* Material provided *

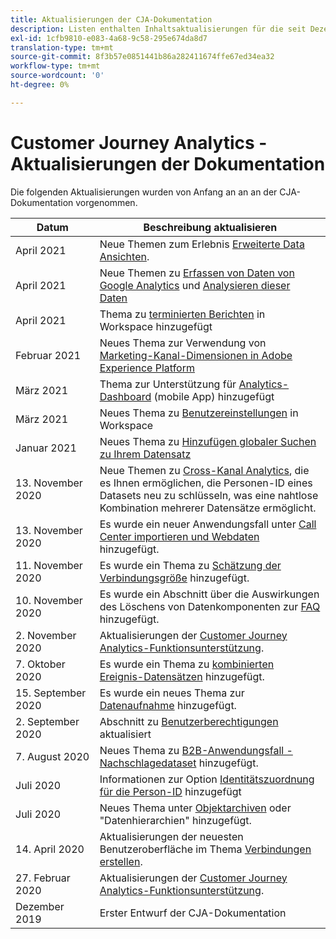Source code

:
 ```yaml
---
title: Aktualisierungen der CJA-Dokumentation
description: Listen enthalten Inhaltsaktualisierungen für die seit Dezember 2019 festgelegte Dokumentation zum Customer Journey Analytics.
exl-id: 1cfb9810-e083-4a68-9c58-295e674da8d7
translation-type: tm+mt
source-git-commit: 8f3b57e0851441b86a282411674ffe67ed34ea32
workflow-type: tm+mt
source-wordcount: '0'
ht-degree: 0%

---
```


# Customer Journey Analytics - Aktualisierungen der Dokumentation

Die folgenden Aktualisierungen wurden von Anfang an an an der CJA-Dokumentation vorgenommen.

| Datum | Beschreibung aktualisieren |
| --- | --- |
| April 2021 | Neue Themen zum Erlebnis [Erweiterte Data Ansichten](/help/data-views/data-views.md). |
| April 2021 | Neue Themen zu [Erfassen von Daten von Google Analytics](/help/use-cases/ga-to-cja.md) und [Analysieren dieser Daten](/help/use-cases/ga-to-cja-reporting.md) |
| April 2021 | Thema zu [terminierten Berichten](/help/analysis-workspace/curate-share/t-schedule-report.md) in Workspace hinzugefügt |
| Februar 2021 | Neues Thema zur Verwendung von [Marketing-Kanal-Dimensionen in Adobe Experience Platform](/help/use-cases/marketing-channels.md) |
| März 2021 | Thema zur Unterstützung für [Analytics-Dashboard](/help/mobile-app/home.md) (mobile App) hinzugefügt |
| März 2021 | Neues Thema zu [Benutzereinstellungen](/help/analysis-workspace/user-preferences.md) in Workspace |
| Januar 2021 | Neues Thema zu [Hinzufügen globaler Suchen zu Ihrem Datensatz](/help/use-cases/global-lookups.md) |
| 13. November 2020 | Neue Themen zu [Cross-Kanal Analytics](/help/connections/cca/overview.md), die es Ihnen ermöglichen, die Personen-ID eines Datasets neu zu schlüsseln, was eine nahtlose Kombination mehrerer Datensätze ermöglicht. |
| 13. November 2020 | Es wurde ein neuer Anwendungsfall unter [Call Center importieren und Webdaten](/help/use-cases/call-center.md) hinzugefügt. |
| 11. November 2020 | Es wurde ein Thema zu [Schätzung der Verbindungsgröße](/help/connections/estimate-connection-size.md) hinzugefügt. |
| 10. November 2020 | Es wurde ein Abschnitt über die Auswirkungen des Löschens von Datenkomponenten zur [FAQ](/help/getting-started/cja-faq.md) hinzugefügt. |
| 2. November 2020 | Aktualisierungen der [Customer Journey Analytics-Funktionsunterstützung](/help/getting-started/cja-aa.md). |
| 7. Oktober 2020 | Es wurde ein Thema zu [kombinierten Ereignis-Datensätzen](/help/connections/combined-dataset.md) hinzugefügt. |
| 15. September 2020 | Es wurde ein neues Thema zur [Datenaufnahme](/help/use-cases/data-ingestion.md) hinzugefügt. |
| 2. September 2020 | Abschnitt zu [Benutzerberechtigungen](https://docs.adobe.com/content/help/de-DE/analytics-platform/using/cja-overview/cja-overview.html#user-access-permissions) aktualisiert |
| 7. August 2020 | Neues Thema zu [B2B-Anwendungsfall - Nachschlagedataset](/help/use-cases/b2b.md) hinzugefügt. |
| Juli 2020 | Informationen zur Option [Identitätszuordnung für die Person-ID](https://docs.adobe.com/content/help/de-DE/analytics-platform/using/cja-connections/create-connection.html#use-identity-map-as-a-person-id) hinzugefügt |
| Juli 2020 | Neues Thema unter [Objektarchiven](/help/use-cases/object-arrays.md) oder &quot;Datenhierarchien&quot; hinzugefügt. |
| 14. April 2020 | Aktualisierungen der neuesten Benutzeroberfläche im Thema [Verbindungen erstellen](/help/connections/create-connection.md). |
| 27. Februar 2020 | Aktualisierungen der [Customer Journey Analytics-Funktionsunterstützung](/help/getting-started/cja-aa.md). |
| Dezember 2019 | Erster Entwurf der CJA-Dokumentation |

* Aim of the task *
Find the word "September" in the listing above, then copy each line where it turns up.

* Reply *
| 15. September 2020 | Es wurde ein neues Thema zur [Datenaufnahme](/help/use-cases/data-ingestion.md) hinzugefügt. |
| 2. September 2020 | Abschnitt zu [Benutzerberechtigungen](https://docs.adobe.com/content/help/de-DE/analytics-platform/using/cja-overview/cja-overview.html#user-access-permissions) aktualisiert |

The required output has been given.